>>>

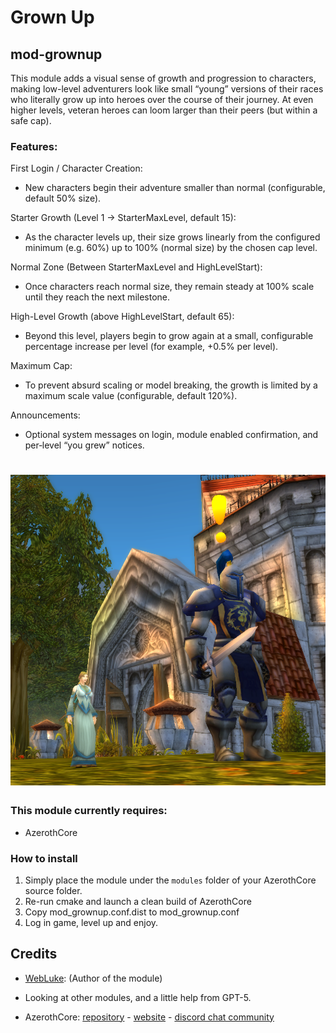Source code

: # Grown Up
## mod-grownup 

This module adds a visual sense of growth and progression to characters, making low-level adventurers look like small “young” versions of their races who literally grow up into heroes over the course of their journey. At even higher levels, veteran heroes can loom larger than their peers (but within a safe cap).

### Features:
First Login / Character Creation:

- New characters begin their adventure smaller than normal (configurable, default 50% size).

Starter Growth (Level 1 → StarterMaxLevel, default 15):

- As the character levels up, their size grows linearly from the configured minimum (e.g. 60%) up to 100% (normal size) by the chosen cap level.

Normal Zone (Between StarterMaxLevel and HighLevelStart):
  
- Once characters reach normal size, they remain steady at 100% scale until they reach the next milestone.

High-Level Growth (above HighLevelStart, default 65):

- Beyond this level, players begin to grow again at a small, configurable percentage increase per level (for example, +0.5% per level).

Maximum Cap:

- To prevent absurd scaling or model breaking, the growth is limited by a maximum scale value (configurable, default 120%).

Announcements:

- Optional system messages on login, module enabled confirmation, and per‑level “you grew” notices.


# ![screenshot](https://raw.githubusercontent.com/webluke/mod-grownup/refs/heads/main/grownup.png) 

### This module currently requires:
- AzerothCore


### How to install
1. Simply place the module under the `modules` folder of your AzerothCore source folder.
2. Re-run cmake and launch a clean build of AzerothCore
3. Copy mod_grownup.conf.dist to mod_grownup.conf
4. Log in game, level up and enjoy.


## Credits
* [WebLuke](  https://github.com/WebLuke ): (Author of the module)

* Looking at other modules, and a little help from GPT-5.

* AzerothCore: [repository](https://github.com/azerothcore) - [website](http://azerothcore.org/) - [discord chat community](https://discord.gg/PaqQRkd)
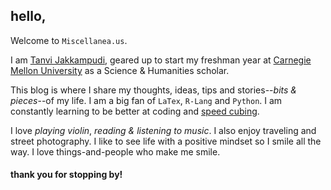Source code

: ## hello,

Welcome to `Miscellanea.us`.

I am [Tanvi Jakkampudi](/page/about), geared up to start my freshman year at [Carnegie Mellon University](https://www.cmu.edu) as a Science & Humanities scholar.

This blog is where I share my thoughts, ideas, tips and stories--*bits & pieces*--of my life. I am a big fan of `LaTex`, `R-Lang` and `Python`. I am constantly learning to be better at coding and [speed cubing](https://www.google.com/logos/2014/rubiks/iframe/index.html).

I love *playing violin*, *reading* *&* *listening to music*. I also enjoy traveling and street photography. I like to see life with a positive mindset so I smile all the way. I love things-and-people who make me smile. 

#### thank you for stopping by!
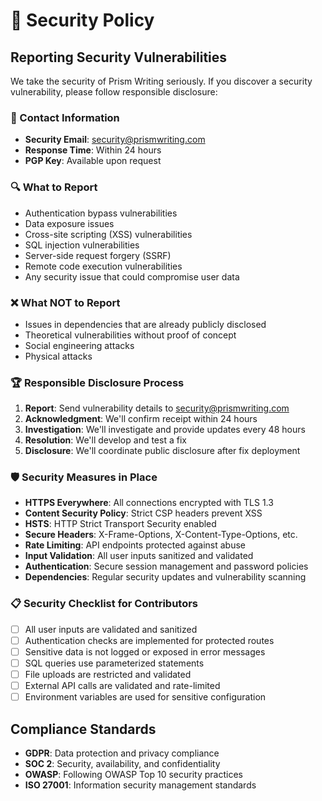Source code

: # 🔐 Security Policy

## Reporting Security Vulnerabilities

We take the security of Prism Writing seriously. If you discover a security vulnerability, please follow responsible disclosure:

### 📧 Contact Information
- **Security Email**: security@prismwriting.com
- **Response Time**: Within 24 hours
- **PGP Key**: Available upon request

### 🔍 What to Report
- Authentication bypass vulnerabilities
- Data exposure issues
- Cross-site scripting (XSS) vulnerabilities
- SQL injection vulnerabilities
- Server-side request forgery (SSRF)
- Remote code execution vulnerabilities
- Any security issue that could compromise user data

### ❌ What NOT to Report
- Issues in dependencies that are already publicly disclosed
- Theoretical vulnerabilities without proof of concept
- Social engineering attacks
- Physical attacks

### 🏆 Responsible Disclosure Process
1. **Report**: Send vulnerability details to security@prismwriting.com
2. **Acknowledgment**: We'll confirm receipt within 24 hours
3. **Investigation**: We'll investigate and provide updates every 48 hours
4. **Resolution**: We'll develop and test a fix
5. **Disclosure**: We'll coordinate public disclosure after fix deployment

### 🛡️ Security Measures in Place
- **HTTPS Everywhere**: All connections encrypted with TLS 1.3
- **Content Security Policy**: Strict CSP headers prevent XSS
- **HSTS**: HTTP Strict Transport Security enabled
- **Secure Headers**: X-Frame-Options, X-Content-Type-Options, etc.
- **Rate Limiting**: API endpoints protected against abuse
- **Input Validation**: All user inputs sanitized and validated
- **Authentication**: Secure session management and password policies
- **Dependencies**: Regular security updates and vulnerability scanning

### 📋 Security Checklist for Contributors
- [ ] All user inputs are validated and sanitized
- [ ] Authentication checks are implemented for protected routes
- [ ] Sensitive data is not logged or exposed in error messages
- [ ] SQL queries use parameterized statements
- [ ] File uploads are restricted and validated
- [ ] External API calls are validated and rate-limited
- [ ] Environment variables are used for sensitive configuration

## Compliance Standards
- **GDPR**: Data protection and privacy compliance
- **SOC 2**: Security, availability, and confidentiality
- **OWASP**: Following OWASP Top 10 security practices
- **ISO 27001**: Information security management standards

<<<

Set every record down again verbatim, without pictures.

Source code

: # Grown Up
## mod-grownup 

This module adds a visual sense of growth and progression to characters, making low-level adventurers look like small “young” versions of their races who literally grow up into heroes over the course of their journey. At even higher levels, veteran heroes can loom larger than their peers (but within a safe cap).

### Features:
First Login / Character Creation:

- New characters begin their adventure smaller than normal (configurable, default 50% size).

Starter Growth (Level 1 → StarterMaxLevel, default 15):

- As the character levels up, their size grows linearly from the configured minimum (e.g. 60%) up to 100% (normal size) by the chosen cap level.

Normal Zone (Between StarterMaxLevel and HighLevelStart):
  
- Once characters reach normal size, they remain steady at 100% scale until they reach the next milestone.

High-Level Growth (above HighLevelStart, default 65):

- Beyond this level, players begin to grow again at a small, configurable percentage increase per level (for example, +0.5% per level).

Maximum Cap:

- To prevent absurd scaling or model breaking, the growth is limited by a maximum scale value (configurable, default 120%).

Announcements:

- Optional system messages on login, module enabled confirmation, and per‑level “you grew” notices.


# ![screenshot](https://raw.githubusercontent.com/webluke/mod-grownup/refs/heads/main/grownup.png) 

### This module currently requires:
- AzerothCore


### How to install
1. Simply place the module under the `modules` folder of your AzerothCore source folder.
2. Re-run cmake and launch a clean build of AzerothCore
3. Copy mod_grownup.conf.dist to mod_grownup.conf
4. Log in game, level up and enjoy.


## Credits
* [WebLuke](  https://github.com/WebLuke ): (Author of the module)

* Looking at other modules, and a little help from GPT-5.

* AzerothCore: [repository](https://github.com/azerothcore) - [website](http://azerothcore.org/) - [discord chat community](https://discord.gg/PaqQRkd)
Source code

: ## hello,

Welcome to `Miscellanea.us`.

I am [Tanvi Jakkampudi](/page/about), geared up to start my freshman year at [Carnegie Mellon University](https://www.cmu.edu) as a Science & Humanities scholar.

This blog is where I share my thoughts, ideas, tips and stories--*bits & pieces*--of my life. I am a big fan of `LaTex`, `R-Lang` and `Python`. I am constantly learning to be better at coding and [speed cubing](https://www.google.com/logos/2014/rubiks/iframe/index.html).

I love *playing violin*, *reading* *&* *listening to music*. I also enjoy traveling and street photography. I like to see life with a positive mindset so I smile all the way. I love things-and-people who make me smile. 

#### thank you for stopping by!
Source code

: # 🔐 Security Policy

## Reporting Security Vulnerabilities

We take the security of Prism Writing seriously. If you discover a security vulnerability, please follow responsible disclosure:

### 📧 Contact Information
- **Security Email**: security@prismwriting.com
- **Response Time**: Within 24 hours
- **PGP Key**: Available upon request

### 🔍 What to Report
- Authentication bypass vulnerabilities
- Data exposure issues
- Cross-site scripting (XSS) vulnerabilities
- SQL injection vulnerabilities
- Server-side request forgery (SSRF)
- Remote code execution vulnerabilities
- Any security issue that could compromise user data

### ❌ What NOT to Report
- Issues in dependencies that are already publicly disclosed
- Theoretical vulnerabilities without proof of concept
- Social engineering attacks
- Physical attacks

### 🏆 Responsible Disclosure Process
1. **Report**: Send vulnerability details to security@prismwriting.com
2. **Acknowledgment**: We'll confirm receipt within 24 hours
3. **Investigation**: We'll investigate and provide updates every 48 hours
4. **Resolution**: We'll develop and test a fix
5. **Disclosure**: We'll coordinate public disclosure after fix deployment

### 🛡️ Security Measures in Place
- **HTTPS Everywhere**: All connections encrypted with TLS 1.3
- **Content Security Policy**: Strict CSP headers prevent XSS
- **HSTS**: HTTP Strict Transport Security enabled
- **Secure Headers**: X-Frame-Options, X-Content-Type-Options, etc.
- **Rate Limiting**: API endpoints protected against abuse
- **Input Validation**: All user inputs sanitized and validated
- **Authentication**: Secure session management and password policies
- **Dependencies**: Regular security updates and vulnerability scanning

### 📋 Security Checklist for Contributors
- [ ] All user inputs are validated and sanitized
- [ ] Authentication checks are implemented for protected routes
- [ ] Sensitive data is not logged or exposed in error messages
- [ ] SQL queries use parameterized statements
- [ ] File uploads are restricted and validated
- [ ] External API calls are validated and rate-limited
- [ ] Environment variables are used for sensitive configuration

## Compliance Standards
- **GDPR**: Data protection and privacy compliance
- **SOC 2**: Security, availability, and confidentiality
- **OWASP**: Following OWASP Top 10 security practices
- **ISO 27001**: Information security management standards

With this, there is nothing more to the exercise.